Economic Guide to Picking a College Major

  1. Download the RMarkdown file with these homework instructions to use as a template for your work. Make sure to replace “Your Name” in the YAML with your name.

  2. Using the command below, read in the data set into your R session.

recent_grads <- read.csv("https://raw.githubusercontent.com/Stat480-at-ISU/materials-2020/master/02_r-intro/data/recent_grads.csv")
  1. Create a new variable, share_women, in the dataset that is women as share of total; i.e. the number of women divided by the total number of men and women.

  2. Create a subset of the data containing only the rows where the Major_category is STEM.

  3. For your subset, compute the average of share_women and its standard deviation. Also compute the mean median earnings (Median) and its standard deviation. Comment on the results. (You might have to deal with missing values appropriately).

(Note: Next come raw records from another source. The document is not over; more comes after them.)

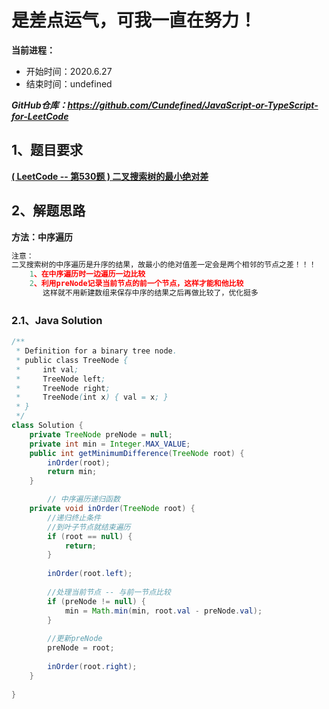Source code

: ﻿# 是差点运气，可我一直在努力！
**当前进程：**

 - 开始时间：2020.6.27 
 - 结束时间：undefined

***GitHub仓库：https://github.com/Cundefined/JavaScript-or-TypeScript-for-LeetCode***



## 1、题目要求
[**( LeetCode -- 第530题 )  二叉搜索树的最小绝对差**](https://leetcode-cn.com/problems/minimum-absolute-difference-in-bst/)
      


## 2、解题思路
**方法：中序遍历**
```javascript
注意：
二叉搜索树的中序遍历是升序的结果，故最小的绝对值差一定会是两个相邻的节点之差！！！
    1、在中序遍历时一边遍历一边比较
    2、利用preNode记录当前节点的前一个节点，这样才能和他比较
       这样就不用新建数组来保存中序的结果之后再做比较了，优化挺多
```


### 2.1、Java Solution

```java
/**
 * Definition for a binary tree node.
 * public class TreeNode {
 *     int val;
 *     TreeNode left;
 *     TreeNode right;
 *     TreeNode(int x) { val = x; }
 * }
 */
class Solution {
    private TreeNode preNode = null;
    private int min = Integer.MAX_VALUE;
    public int getMinimumDifference(TreeNode root) {
        inOrder(root);
        return min;
    }

        // 中序遍历递归函数
    private void inOrder(TreeNode root) {
        //递归终止条件
        //到叶子节点就结束遍历
        if (root == null) {
            return;
        }
    
        inOrder(root.left);
    
        //处理当前节点 -- 与前一节点比较
        if (preNode != null) {
            min = Math.min(min, root.val - preNode.val);
        }
    
        //更新preNode
        preNode = root;
    
        inOrder(root.right);
    }
    
}
```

  4. Again using the subset, compute the correlation between women as a share of total (share_women) and the median earnings (Median) and interpret your results.

  5. Use the original dataset and ggplot2 to draw a scatterplot of women as share of total and the median earnings. Color points by the major category (Major_category). Comment on the result.

Due date: the homework is due before class on Thursday.

For the submission: submit your solution in an R Markdown file and (just for insurance) submit the corresponding html file with it.